WHAT TO DO:
If a line in the entries below holds the string "that", copy it.

EXERCISE INPUTS:
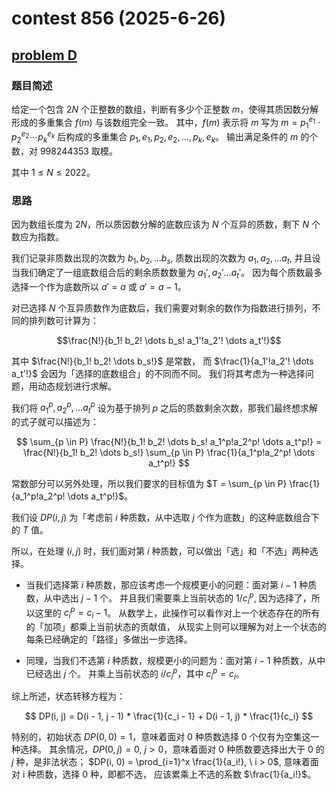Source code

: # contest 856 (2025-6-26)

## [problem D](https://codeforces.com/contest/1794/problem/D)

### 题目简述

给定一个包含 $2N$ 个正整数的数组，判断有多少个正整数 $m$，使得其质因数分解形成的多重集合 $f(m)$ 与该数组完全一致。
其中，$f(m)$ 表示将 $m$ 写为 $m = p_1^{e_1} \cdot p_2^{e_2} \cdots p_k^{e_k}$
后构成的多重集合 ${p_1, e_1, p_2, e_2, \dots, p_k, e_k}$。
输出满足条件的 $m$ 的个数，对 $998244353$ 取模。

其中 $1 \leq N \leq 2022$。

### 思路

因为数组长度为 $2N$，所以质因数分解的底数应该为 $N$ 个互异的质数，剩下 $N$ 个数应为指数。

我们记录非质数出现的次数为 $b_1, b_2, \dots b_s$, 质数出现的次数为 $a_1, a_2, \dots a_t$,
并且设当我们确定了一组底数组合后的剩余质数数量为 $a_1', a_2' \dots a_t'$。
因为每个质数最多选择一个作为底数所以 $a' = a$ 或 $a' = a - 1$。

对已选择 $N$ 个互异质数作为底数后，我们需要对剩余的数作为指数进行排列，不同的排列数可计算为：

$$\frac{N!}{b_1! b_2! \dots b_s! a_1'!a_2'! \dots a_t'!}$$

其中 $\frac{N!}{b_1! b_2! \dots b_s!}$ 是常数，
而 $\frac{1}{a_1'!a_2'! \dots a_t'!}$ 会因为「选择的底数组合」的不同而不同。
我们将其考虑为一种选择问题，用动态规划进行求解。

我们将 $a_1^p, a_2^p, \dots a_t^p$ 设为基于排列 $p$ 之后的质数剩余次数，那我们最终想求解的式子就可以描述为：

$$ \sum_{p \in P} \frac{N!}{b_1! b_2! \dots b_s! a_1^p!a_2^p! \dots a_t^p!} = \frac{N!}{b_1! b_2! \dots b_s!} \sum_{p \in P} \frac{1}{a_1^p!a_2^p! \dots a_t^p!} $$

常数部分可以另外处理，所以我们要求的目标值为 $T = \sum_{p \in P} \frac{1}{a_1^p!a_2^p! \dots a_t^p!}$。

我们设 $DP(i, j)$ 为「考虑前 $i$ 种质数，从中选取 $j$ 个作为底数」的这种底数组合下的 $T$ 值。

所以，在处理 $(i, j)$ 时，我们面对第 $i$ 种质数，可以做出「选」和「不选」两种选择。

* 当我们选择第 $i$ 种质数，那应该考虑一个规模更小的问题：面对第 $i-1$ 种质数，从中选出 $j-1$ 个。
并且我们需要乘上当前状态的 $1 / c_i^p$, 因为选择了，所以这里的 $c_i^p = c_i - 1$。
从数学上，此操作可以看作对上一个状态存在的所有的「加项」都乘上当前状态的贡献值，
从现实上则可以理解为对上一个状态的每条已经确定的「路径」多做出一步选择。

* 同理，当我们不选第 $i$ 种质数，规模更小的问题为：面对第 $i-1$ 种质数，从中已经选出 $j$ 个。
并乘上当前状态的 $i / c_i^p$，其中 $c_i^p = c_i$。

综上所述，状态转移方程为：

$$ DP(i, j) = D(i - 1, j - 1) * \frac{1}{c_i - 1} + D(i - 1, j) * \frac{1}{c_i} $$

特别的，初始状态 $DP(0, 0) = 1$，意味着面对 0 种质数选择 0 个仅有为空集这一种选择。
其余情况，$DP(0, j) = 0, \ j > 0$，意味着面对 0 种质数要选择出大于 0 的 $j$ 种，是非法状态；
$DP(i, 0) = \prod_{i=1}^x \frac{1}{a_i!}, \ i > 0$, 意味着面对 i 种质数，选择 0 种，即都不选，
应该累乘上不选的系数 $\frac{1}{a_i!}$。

...

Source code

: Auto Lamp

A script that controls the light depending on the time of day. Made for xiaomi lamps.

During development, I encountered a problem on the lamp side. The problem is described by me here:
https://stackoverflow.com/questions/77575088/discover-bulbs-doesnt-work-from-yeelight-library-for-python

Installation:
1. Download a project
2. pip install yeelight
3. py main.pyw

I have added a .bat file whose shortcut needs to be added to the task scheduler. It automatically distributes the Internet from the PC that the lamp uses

ANSWER TO THIS EXERCISE:
A script that controls the light depending on the time of day. Made for xiaomi lamps.
I have added a .bat file whose shortcut needs to be added to the task scheduler. It automatically distributes the Internet from the PC that the lamp uses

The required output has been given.